Это «себя-только-с-собой-отождествление» дает ключ к деборовской автобиографической стратегии, развитой во многих фильмах и книгах. Почему человек, всю жизнь стремившийся ускользнуть от медиа и всякой публичности, вообще пишет автобиографические тексты и делает автобиографические фильмы? Зачем выводить себя на сцену как некий пример, если ты презираешь своих современников, принципиально с ними не идентифицируешься, принципиально им не симпатизируешь? Ответ может показаться противоречивым, но он ясно прослеживается в автобиографических работах: Дебор пишет автобиографии и автопортреты, чтобы не дать публике никакого шанса понять его, чтобы отвести или заблокировать взгляд другого.
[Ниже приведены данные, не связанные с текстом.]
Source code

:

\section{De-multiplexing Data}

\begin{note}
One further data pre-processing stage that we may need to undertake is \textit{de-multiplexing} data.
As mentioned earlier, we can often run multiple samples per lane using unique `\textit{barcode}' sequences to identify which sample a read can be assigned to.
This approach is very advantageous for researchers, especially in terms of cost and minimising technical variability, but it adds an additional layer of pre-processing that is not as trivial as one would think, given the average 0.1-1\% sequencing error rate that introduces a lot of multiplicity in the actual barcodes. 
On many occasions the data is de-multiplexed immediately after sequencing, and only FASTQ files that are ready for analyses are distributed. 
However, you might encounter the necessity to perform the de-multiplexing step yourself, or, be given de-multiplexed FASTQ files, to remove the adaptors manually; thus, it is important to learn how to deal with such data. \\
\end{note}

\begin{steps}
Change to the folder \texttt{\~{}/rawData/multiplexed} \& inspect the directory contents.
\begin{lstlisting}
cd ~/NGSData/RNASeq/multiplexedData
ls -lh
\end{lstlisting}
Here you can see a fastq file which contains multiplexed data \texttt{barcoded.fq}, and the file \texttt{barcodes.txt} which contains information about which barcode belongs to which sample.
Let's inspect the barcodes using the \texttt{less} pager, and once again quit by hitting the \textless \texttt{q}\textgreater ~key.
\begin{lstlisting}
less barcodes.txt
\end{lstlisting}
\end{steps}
Я не только прожил свободную и суверенную жизнь, доказав, что спектаклю есть альтернатива, но и эта суверенная жизнь, именно в силу своей суверенности (и чтобы она оставалась таковой), вас совершенно не касается. Дебор делает ставку не на полную сокрытость (как Бланшо), чтобы подкрепить миф об исчезновении автора, а на своего рода ограждение инсценированного я, на полный контроль над которым он претендует.
Одна история хорошо иллюстрирует эту стратегию Дебора. В 1984 году его близкий друг, издатель и меценат Жерар Лебовиси (Gerard Lebovici) был застрелен при загадочных и так и не проясненных обстоятельствах Пресса спекулировала в том числе и на возможной вовлеченности Дебора. Он избегал любого контакта с журналистами, небезуспешно, поскольку только одному журналисту удалось издалека, из дома напротив, с помощью специальной и тогда еще довольно редкой фотоаппаратуры сфотографировать Дебора для «Paris Match». Дебор реагирует, рассылая по редакциям свою «официальную» фотографию, со строгим выражением лица. Вызов в этом и заключался: не прятаться, но предоставлять оку общества спектакля и его функционерам отобранный и контролируемый собственный образ. Это позднее составило смысл и месседж второго тома «Панегирика»,[770] фотоавтобиографии Дебора, состоящей из тщательно отобранных фотографий.